A polynomial function with degree ‘2’ is called a quadratic function. The most general form of a quadratic equation is $f\left( {\text{x}} \right) = {\text{a}}{{\text{x}}^2} + {\text{bx}} + {\text{c}}$

Cubic Function:
A polynomial function with degree ‘3’ is called a cubic function.

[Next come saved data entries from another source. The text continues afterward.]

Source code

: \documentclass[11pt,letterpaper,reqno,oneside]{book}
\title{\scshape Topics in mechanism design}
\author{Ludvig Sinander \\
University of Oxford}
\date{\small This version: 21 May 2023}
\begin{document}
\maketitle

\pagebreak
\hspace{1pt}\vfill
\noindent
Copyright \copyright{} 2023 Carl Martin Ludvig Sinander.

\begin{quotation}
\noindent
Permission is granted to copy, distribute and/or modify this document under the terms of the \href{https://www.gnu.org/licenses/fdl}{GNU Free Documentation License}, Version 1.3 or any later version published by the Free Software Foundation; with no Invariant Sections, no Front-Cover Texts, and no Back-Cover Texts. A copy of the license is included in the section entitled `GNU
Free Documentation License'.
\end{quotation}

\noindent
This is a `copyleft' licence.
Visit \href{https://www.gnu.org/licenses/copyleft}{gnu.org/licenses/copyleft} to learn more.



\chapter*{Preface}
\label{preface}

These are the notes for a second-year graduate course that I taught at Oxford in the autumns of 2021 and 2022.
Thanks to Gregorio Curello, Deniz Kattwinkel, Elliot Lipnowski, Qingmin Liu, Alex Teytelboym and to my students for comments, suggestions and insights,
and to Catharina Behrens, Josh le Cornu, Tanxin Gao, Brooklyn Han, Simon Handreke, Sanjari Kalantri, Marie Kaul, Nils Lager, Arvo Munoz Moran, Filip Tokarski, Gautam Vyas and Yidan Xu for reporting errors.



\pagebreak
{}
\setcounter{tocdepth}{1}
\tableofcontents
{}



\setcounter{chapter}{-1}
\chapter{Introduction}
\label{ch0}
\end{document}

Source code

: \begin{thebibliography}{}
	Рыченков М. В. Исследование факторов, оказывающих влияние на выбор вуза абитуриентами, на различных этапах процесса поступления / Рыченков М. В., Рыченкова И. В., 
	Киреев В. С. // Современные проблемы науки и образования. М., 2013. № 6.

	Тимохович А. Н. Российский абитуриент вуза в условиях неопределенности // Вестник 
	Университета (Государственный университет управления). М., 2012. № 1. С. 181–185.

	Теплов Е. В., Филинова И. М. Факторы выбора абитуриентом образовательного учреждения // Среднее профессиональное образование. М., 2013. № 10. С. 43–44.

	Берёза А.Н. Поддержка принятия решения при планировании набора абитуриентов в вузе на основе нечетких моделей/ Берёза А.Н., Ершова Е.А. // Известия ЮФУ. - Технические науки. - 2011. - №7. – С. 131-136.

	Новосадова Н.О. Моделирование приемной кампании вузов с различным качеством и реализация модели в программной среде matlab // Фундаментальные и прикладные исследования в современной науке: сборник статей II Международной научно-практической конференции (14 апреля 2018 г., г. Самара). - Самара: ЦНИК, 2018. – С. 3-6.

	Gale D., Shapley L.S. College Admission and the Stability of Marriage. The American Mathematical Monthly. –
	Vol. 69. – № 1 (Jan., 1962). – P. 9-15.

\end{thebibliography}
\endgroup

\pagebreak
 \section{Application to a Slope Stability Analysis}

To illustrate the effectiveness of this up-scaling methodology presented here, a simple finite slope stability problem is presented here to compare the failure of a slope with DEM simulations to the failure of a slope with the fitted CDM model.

The most general form of a cubic function is $f\left( {\text{x}} \right) = {\text{a}}{{\text{x}}^3} + {\text{b}}{{\text{x}}^2} + {\text{cx}} + {\text{d}}$

Identity Function:
Let $f:{\text{A}} \to {\text{B}}$ be a function then ‘$f$’ is called an identity function if $f\left( {\text{x}} \right) = {\text{x,}}\;\forall \;{\text{x}} \in {\text{A}}$.

Rational Function:
A function $R\left( {\text{x}} \right)$ defined by $R\left( {\text{x}} \right) = \frac{{{\text{P}}\left( {\text{x}} \right)}}{{{\text{Q}}\left( {\text{x}} \right)}}$, where both ${\text{P}}\left( {\text{x}} \right)$and${\text{Q}}\left( {\text{x}} \right)$ are polynomial functions is called a rational function.

Trigonometric Function:
A function $f\left( {\text{x}} \right) = \sin {\text{x}}$, $f\left( {\text{x}} \right) = \cos {\text{x}}$ etc., then $f\left( {\text{x}} \right)$ is called a trigonometric function.

Exponential Function:
A function in which the variable appears as an exponent (power) is called an exponential function
e.g. (i) $f\left( {\text{x}} \right) = {{\text{a}}^{\text{x}}}$ (ii) $f\left( {\text{x}} \right) = {3^{\text{x}}}$.

Logarithmic Function:
A function in which the variable appears as an argument of a logarithm is called a logarithmic function.
e.g. $f\left( {\text{x}} \right) = {\log _{\text{a}}}\left( {\text{x}} \right)$.